### [Records]
++++++

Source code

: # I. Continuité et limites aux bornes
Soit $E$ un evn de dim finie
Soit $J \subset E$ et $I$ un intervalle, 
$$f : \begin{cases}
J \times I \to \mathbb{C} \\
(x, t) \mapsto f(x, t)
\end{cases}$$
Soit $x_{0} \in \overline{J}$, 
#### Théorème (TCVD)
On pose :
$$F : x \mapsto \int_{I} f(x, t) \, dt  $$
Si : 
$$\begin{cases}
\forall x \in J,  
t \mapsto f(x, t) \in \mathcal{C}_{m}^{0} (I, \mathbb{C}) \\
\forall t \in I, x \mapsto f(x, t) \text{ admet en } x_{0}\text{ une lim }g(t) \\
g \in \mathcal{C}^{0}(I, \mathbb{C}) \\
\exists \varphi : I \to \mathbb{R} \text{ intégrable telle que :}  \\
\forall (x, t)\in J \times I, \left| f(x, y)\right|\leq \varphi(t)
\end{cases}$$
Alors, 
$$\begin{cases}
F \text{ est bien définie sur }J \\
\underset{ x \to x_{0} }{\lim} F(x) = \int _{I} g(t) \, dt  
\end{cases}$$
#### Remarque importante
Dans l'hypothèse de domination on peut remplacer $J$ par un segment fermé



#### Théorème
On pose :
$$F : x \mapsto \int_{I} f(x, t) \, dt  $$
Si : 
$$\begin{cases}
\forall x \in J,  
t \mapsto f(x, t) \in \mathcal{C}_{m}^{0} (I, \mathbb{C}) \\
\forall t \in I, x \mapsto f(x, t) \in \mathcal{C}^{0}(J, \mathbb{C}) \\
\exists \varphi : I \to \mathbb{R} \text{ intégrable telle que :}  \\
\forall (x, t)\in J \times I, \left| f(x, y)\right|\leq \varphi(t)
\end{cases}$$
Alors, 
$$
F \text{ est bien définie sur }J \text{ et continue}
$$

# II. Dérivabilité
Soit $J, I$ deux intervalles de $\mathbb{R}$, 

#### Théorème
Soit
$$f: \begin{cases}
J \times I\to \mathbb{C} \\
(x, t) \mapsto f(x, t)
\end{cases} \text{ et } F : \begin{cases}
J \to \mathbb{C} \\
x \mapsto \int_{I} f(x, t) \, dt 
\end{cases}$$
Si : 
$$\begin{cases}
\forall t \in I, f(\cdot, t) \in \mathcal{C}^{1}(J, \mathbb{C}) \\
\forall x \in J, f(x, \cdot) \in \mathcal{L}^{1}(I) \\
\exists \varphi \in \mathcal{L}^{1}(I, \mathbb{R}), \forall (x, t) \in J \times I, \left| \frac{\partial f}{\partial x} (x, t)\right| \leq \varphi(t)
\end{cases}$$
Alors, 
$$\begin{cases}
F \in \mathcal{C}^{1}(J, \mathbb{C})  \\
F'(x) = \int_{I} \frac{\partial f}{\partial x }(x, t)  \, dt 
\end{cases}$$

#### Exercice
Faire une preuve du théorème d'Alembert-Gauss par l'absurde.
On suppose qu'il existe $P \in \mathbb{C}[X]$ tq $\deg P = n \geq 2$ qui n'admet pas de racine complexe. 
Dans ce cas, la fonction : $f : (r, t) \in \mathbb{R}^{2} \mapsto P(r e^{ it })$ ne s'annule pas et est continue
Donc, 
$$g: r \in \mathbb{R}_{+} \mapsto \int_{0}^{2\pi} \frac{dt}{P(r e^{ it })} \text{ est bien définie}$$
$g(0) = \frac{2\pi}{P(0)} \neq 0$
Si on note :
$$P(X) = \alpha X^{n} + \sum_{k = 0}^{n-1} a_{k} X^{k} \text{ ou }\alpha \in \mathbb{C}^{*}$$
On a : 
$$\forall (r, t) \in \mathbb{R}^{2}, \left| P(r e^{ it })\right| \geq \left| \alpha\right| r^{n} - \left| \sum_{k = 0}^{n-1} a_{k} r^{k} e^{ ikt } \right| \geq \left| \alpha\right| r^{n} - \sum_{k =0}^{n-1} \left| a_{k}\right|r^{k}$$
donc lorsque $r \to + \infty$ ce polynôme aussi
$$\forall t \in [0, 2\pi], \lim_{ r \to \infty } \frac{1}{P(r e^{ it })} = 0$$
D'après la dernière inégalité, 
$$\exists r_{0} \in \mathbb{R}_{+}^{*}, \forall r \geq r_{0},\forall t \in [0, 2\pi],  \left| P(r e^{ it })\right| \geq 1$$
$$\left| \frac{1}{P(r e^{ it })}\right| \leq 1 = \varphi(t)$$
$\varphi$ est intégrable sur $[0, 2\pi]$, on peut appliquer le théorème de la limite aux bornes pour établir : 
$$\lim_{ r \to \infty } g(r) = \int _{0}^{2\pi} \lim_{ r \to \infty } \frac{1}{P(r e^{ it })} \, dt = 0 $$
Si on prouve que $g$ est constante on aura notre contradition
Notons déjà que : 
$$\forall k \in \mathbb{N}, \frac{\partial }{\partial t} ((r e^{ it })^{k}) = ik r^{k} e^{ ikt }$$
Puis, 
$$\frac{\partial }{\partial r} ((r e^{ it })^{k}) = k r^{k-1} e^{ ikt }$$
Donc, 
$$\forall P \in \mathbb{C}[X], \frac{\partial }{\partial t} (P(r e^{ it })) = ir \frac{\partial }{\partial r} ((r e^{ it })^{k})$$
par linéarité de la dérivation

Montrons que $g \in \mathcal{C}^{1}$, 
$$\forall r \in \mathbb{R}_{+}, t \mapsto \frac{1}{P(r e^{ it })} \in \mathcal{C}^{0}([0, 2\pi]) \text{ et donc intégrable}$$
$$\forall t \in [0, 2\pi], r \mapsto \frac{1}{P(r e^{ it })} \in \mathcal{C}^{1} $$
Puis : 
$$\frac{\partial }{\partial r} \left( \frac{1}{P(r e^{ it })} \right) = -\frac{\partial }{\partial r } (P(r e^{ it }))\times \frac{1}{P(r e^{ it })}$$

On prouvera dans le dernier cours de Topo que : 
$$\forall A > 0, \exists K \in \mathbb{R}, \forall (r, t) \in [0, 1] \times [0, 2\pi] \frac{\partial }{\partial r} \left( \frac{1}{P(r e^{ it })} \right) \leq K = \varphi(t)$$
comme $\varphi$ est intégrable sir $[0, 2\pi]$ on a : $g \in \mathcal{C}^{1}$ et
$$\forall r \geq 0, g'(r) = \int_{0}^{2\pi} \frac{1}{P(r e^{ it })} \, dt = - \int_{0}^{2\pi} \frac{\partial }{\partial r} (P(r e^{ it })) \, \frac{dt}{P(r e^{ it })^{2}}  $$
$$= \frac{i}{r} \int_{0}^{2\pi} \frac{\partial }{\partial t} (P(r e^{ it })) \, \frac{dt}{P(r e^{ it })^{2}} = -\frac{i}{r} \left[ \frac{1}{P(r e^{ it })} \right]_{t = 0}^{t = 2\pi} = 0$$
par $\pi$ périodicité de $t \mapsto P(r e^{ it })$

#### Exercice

++++++

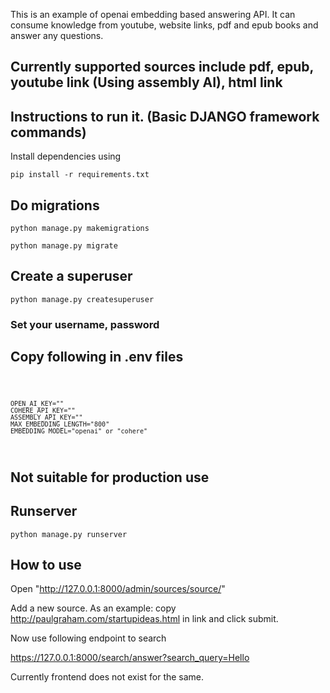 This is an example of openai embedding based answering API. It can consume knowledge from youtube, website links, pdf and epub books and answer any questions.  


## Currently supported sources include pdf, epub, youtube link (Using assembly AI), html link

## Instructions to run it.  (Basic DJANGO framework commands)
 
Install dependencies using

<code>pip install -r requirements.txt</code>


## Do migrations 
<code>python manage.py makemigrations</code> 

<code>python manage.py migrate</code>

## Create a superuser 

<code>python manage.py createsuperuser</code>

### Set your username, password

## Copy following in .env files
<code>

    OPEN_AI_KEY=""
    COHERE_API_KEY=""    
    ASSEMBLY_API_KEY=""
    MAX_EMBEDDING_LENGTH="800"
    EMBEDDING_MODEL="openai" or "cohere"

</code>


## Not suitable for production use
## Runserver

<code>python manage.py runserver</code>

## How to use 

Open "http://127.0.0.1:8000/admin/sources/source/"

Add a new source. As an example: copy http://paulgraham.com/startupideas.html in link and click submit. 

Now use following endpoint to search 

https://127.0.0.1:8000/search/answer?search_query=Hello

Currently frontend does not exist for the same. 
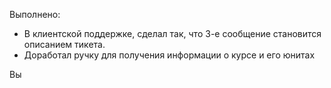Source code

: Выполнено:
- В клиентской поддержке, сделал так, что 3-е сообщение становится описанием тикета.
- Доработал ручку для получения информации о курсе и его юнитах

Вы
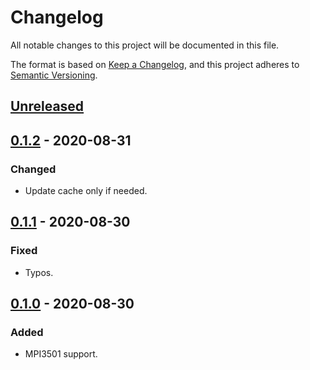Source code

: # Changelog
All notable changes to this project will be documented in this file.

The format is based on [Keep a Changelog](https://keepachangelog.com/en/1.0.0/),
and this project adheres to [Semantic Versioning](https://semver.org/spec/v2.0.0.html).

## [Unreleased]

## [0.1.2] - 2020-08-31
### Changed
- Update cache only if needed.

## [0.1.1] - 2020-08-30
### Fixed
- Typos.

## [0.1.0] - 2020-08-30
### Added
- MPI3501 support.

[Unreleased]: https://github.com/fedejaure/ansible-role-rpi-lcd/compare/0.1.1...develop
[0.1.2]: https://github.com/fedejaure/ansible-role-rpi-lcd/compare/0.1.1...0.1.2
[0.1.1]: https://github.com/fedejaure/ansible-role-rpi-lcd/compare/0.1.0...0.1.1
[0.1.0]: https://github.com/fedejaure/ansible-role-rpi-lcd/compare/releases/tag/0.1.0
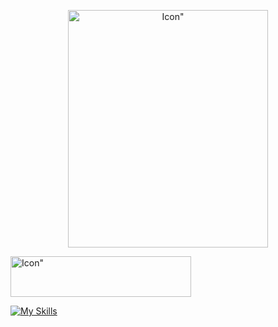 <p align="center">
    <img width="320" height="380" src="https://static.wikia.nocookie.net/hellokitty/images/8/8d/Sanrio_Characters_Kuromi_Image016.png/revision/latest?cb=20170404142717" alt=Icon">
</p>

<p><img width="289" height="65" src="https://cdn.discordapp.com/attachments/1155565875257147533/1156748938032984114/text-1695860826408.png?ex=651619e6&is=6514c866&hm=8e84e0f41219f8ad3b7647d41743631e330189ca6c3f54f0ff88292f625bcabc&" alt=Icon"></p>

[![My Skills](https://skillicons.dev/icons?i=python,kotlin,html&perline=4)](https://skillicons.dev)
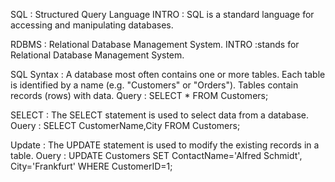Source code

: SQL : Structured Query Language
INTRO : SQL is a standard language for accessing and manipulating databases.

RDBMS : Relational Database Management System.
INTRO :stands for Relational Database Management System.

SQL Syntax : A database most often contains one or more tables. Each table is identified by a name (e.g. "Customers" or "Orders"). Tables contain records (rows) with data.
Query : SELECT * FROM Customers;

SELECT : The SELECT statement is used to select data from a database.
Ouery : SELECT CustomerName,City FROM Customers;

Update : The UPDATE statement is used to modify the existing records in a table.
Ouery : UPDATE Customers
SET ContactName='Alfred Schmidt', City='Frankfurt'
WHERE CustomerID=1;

++++++

### [Work to be completed]
What lines above contain the word "statement"? Please copy each one.

### [Result of the task]
SELECT : The SELECT statement is used to select data from a database.
Update : The UPDATE statement is used to modify the existing records in a table.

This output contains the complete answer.